Once the matter is referred to Lok Adalat it shall proceed to dispose of the case and arrive at a compromise or settlement between the parties. While determining any reference act with utmost expedition to arrive at a compromise or settlement between the parties and shall be guided by the principles of justice, equity, fair play and other legal principles.
Award of Lok Adalat
Section 21 provides that every award of the Lok Adalat shall be deemed to be a decree of a civil court or, as the case may be, an order of any other court and where a compromise or settlement has been arrived at, by a Lok Adalat in a case referred to it the court-fee paid in such case shall be refunded in the manner provided under the Court-fees Act, 1870.
Every award made by a Lok Adalat shall be final and binding on all the parties to the dispute, and no appeal shall lie to any court against the award.

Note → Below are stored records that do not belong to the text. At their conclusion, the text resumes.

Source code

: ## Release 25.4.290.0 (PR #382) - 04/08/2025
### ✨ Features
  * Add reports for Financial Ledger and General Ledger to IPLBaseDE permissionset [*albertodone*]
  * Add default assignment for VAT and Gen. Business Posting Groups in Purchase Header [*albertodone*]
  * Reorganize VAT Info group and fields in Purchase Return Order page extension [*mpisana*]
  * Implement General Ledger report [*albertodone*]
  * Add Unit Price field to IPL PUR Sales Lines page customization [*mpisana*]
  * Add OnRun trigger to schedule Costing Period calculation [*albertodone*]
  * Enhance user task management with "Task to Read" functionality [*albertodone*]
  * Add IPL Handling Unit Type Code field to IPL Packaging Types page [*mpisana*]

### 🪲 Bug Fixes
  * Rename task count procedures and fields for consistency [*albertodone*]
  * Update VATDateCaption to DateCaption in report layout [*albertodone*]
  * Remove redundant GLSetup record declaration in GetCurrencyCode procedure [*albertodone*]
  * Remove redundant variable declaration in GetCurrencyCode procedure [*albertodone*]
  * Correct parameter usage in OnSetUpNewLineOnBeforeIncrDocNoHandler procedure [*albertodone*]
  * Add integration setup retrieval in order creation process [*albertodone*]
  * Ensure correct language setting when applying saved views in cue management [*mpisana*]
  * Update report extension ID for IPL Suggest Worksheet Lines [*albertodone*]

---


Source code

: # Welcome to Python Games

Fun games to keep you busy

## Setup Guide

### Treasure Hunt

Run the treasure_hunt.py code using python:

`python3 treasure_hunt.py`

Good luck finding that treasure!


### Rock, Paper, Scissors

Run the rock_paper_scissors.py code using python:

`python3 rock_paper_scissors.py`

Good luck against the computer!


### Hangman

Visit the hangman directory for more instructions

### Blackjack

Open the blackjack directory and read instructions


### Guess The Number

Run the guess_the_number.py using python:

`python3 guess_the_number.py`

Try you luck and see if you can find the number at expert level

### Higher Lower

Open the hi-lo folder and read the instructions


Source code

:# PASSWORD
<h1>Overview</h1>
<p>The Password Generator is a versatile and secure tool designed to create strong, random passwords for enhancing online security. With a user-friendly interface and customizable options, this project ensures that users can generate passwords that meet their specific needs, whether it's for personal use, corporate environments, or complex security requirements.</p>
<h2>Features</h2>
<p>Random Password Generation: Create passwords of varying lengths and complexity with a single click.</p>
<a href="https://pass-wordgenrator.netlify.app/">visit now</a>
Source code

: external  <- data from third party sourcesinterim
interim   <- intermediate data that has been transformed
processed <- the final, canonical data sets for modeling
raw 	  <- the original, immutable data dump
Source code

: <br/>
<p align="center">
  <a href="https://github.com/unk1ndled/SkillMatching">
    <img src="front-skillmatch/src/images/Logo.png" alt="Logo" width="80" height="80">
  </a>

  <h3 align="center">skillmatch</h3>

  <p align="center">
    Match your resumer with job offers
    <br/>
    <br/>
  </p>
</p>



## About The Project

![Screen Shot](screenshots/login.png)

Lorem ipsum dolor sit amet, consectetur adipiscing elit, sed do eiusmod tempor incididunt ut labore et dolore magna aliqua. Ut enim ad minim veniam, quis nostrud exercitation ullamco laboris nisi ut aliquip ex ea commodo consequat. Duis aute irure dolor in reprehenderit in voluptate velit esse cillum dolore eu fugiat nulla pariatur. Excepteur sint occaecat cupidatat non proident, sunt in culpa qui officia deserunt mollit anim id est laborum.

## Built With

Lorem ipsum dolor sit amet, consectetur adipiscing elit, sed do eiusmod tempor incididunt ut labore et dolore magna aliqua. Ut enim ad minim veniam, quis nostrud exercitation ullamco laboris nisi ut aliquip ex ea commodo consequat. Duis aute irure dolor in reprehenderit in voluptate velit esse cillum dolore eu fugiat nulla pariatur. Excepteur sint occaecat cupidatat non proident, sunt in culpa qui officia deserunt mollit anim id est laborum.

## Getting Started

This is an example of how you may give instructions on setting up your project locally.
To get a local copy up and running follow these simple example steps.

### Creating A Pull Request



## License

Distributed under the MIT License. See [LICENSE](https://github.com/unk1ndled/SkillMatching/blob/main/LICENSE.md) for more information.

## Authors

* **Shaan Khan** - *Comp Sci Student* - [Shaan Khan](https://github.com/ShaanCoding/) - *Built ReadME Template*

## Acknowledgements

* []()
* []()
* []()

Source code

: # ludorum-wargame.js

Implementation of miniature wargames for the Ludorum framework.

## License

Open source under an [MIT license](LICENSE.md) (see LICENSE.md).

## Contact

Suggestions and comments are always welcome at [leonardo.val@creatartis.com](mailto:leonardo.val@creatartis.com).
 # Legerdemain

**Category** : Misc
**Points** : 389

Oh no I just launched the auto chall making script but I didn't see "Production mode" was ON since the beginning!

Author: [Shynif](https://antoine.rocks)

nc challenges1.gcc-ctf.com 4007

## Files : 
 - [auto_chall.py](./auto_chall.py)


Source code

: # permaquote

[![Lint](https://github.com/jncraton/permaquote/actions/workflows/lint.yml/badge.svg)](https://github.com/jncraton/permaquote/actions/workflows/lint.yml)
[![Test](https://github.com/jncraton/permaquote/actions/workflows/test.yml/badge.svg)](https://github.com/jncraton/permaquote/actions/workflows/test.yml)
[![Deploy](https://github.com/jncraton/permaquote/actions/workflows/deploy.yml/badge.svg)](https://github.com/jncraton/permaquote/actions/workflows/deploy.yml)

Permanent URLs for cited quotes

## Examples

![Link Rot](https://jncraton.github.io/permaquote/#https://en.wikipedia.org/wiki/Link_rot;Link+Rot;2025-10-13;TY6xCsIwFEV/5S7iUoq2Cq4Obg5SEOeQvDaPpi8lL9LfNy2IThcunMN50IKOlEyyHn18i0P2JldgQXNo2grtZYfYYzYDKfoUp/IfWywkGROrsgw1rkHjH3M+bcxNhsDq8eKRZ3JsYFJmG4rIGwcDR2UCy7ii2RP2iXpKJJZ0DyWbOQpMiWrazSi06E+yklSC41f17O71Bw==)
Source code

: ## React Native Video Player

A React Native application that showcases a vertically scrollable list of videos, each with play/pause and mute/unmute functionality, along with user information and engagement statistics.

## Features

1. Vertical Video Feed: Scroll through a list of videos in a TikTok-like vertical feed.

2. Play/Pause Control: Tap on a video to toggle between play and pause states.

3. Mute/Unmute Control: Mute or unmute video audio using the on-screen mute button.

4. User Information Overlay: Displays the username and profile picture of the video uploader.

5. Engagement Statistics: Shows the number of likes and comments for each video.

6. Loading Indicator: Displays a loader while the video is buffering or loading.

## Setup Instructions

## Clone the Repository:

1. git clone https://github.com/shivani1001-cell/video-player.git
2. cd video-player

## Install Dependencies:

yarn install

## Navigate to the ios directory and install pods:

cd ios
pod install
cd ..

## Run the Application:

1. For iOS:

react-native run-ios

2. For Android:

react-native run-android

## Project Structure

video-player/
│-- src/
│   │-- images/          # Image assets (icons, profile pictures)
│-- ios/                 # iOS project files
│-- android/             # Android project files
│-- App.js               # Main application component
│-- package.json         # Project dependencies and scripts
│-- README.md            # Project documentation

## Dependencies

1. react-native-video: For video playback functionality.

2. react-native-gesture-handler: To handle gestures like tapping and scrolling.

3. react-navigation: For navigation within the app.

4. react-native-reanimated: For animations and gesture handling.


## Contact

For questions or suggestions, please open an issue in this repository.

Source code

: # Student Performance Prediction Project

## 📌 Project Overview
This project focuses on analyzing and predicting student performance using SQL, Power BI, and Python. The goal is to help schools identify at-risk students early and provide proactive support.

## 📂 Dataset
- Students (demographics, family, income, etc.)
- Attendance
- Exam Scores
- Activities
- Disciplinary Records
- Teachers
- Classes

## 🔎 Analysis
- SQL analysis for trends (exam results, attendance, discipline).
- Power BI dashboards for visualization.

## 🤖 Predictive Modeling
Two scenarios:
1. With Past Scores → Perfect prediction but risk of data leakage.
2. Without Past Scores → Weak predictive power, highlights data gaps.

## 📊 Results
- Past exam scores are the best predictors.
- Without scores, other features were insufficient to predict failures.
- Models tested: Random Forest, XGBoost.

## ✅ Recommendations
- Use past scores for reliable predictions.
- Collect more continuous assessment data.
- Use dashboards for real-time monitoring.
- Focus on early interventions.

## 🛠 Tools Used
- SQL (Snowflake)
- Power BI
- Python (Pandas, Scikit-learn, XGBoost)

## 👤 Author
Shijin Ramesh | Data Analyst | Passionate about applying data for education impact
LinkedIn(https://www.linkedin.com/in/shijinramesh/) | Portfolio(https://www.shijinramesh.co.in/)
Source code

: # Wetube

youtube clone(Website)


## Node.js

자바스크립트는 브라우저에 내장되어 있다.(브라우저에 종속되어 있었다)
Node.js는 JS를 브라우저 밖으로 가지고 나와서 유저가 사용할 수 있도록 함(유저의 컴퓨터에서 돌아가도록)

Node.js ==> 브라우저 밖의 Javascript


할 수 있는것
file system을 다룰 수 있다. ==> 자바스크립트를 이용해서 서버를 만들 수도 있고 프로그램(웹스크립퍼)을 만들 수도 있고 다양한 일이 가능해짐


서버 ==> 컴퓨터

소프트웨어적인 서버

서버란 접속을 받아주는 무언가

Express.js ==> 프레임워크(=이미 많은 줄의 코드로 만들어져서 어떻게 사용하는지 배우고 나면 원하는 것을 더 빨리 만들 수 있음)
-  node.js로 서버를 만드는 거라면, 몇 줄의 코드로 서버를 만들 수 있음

This issue to be discussed is as to whether the award passed by the Lok Adalat may be set aside by the High Court or Supreme Court. Section 21 provides that no appeal shall lie to any court against the award. The Supreme Court in K. SRINIVASAPPA & ORS. VERSUS M. MALLAMMA & ORS. [2022 (6) TMI 373 - SUPREME COURT] held that the Lok Adalat award cannot be reversed or set aside.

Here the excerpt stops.